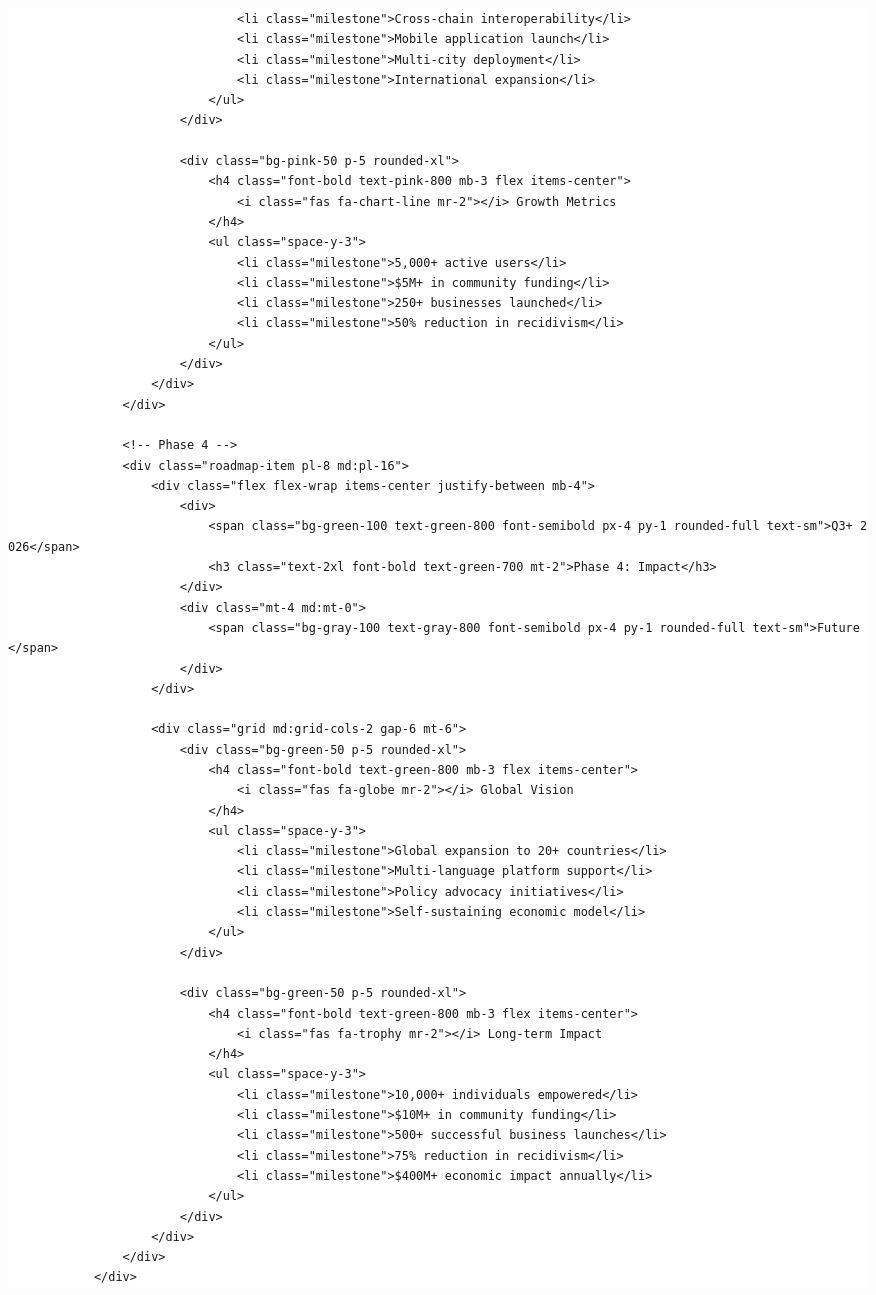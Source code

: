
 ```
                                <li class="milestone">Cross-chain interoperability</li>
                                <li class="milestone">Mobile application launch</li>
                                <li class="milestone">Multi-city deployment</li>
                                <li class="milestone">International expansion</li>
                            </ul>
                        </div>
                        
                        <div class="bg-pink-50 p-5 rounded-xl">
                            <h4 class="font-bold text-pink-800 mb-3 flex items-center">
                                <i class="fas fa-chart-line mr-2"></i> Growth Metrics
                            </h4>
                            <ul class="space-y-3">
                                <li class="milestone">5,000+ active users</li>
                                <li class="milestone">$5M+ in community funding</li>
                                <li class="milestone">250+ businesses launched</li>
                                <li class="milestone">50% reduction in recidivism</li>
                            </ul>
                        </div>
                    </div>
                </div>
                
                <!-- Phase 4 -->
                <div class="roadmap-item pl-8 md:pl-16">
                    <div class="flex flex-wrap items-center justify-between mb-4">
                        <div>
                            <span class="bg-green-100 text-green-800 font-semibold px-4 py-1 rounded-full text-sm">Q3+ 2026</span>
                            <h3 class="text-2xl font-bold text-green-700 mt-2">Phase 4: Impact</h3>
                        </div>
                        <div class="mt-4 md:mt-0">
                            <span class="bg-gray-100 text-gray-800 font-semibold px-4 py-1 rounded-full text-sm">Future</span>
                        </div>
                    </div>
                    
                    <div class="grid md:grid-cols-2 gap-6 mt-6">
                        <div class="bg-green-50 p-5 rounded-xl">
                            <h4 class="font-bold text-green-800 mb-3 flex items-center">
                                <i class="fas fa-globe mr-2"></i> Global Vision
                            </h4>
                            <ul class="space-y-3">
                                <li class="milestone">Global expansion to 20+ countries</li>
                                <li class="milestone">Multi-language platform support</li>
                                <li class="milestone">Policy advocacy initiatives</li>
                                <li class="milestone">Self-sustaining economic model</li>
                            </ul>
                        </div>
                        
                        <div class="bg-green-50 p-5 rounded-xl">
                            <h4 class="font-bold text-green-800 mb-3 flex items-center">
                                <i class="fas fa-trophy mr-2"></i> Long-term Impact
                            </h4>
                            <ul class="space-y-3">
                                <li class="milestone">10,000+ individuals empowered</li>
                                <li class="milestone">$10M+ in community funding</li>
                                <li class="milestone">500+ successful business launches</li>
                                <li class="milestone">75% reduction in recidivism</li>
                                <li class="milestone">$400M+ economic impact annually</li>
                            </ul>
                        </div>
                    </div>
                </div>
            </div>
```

※ ※ ※

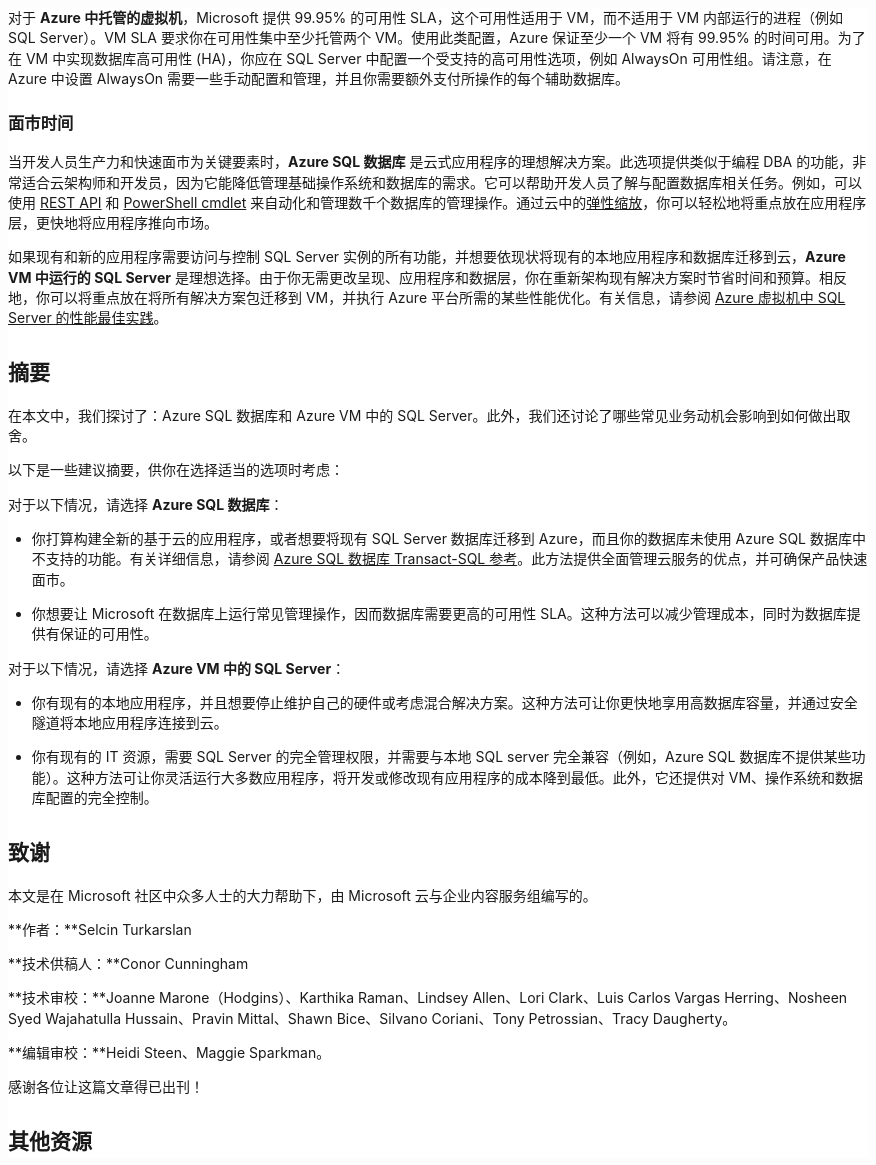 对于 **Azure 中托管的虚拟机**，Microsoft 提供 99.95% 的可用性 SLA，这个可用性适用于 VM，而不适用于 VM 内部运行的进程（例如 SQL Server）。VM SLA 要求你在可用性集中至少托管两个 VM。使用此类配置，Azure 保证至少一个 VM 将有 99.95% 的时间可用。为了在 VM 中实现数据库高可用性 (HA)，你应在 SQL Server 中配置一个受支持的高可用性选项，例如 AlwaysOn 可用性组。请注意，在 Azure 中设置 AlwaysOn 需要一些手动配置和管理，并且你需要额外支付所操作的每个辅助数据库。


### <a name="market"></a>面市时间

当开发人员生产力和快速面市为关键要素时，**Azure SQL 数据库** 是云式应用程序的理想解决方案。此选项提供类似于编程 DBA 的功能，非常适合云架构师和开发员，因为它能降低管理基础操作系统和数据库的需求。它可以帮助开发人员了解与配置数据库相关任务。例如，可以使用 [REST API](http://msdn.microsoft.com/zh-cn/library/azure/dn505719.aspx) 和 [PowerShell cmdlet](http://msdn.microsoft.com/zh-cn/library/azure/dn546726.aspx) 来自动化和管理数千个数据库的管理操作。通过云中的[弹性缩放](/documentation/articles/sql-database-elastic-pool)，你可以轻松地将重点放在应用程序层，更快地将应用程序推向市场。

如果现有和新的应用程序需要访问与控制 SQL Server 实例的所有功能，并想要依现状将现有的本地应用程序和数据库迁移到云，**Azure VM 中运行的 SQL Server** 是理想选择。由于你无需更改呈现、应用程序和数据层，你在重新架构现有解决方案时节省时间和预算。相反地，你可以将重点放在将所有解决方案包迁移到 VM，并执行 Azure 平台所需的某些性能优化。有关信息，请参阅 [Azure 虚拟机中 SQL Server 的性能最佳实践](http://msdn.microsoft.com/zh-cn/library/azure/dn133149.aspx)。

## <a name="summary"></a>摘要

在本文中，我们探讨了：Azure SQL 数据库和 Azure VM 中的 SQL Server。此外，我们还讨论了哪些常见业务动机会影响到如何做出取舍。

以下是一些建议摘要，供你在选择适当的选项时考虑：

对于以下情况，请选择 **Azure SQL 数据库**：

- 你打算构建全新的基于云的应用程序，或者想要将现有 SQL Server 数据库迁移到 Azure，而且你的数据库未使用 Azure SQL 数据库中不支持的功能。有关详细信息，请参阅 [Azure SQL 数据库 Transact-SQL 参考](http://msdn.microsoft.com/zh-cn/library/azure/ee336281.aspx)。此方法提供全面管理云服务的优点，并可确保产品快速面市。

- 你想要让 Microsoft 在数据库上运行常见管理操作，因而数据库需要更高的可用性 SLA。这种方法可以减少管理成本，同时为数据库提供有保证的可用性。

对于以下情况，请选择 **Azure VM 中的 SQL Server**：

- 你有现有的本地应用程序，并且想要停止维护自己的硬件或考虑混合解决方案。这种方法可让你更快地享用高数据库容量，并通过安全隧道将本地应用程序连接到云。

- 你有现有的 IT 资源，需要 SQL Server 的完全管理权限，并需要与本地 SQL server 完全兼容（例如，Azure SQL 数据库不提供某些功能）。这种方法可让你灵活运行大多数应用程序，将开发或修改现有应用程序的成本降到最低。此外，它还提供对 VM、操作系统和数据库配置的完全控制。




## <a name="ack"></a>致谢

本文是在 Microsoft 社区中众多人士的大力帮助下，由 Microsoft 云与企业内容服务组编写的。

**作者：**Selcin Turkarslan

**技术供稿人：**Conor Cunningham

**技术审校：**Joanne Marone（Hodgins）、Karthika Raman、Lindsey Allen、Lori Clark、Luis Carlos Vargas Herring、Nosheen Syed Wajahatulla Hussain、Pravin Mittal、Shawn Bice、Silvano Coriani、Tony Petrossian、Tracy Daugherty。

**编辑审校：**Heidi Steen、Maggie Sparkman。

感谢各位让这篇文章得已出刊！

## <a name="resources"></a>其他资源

※ ※ ※

◆ **What to do**
Copy out every line of the data where the word "funding" occurs.

◆ **Task output**
                                <li class="milestone">$5M+ in community funding</li>
                                <li class="milestone">$10M+ in community funding</li>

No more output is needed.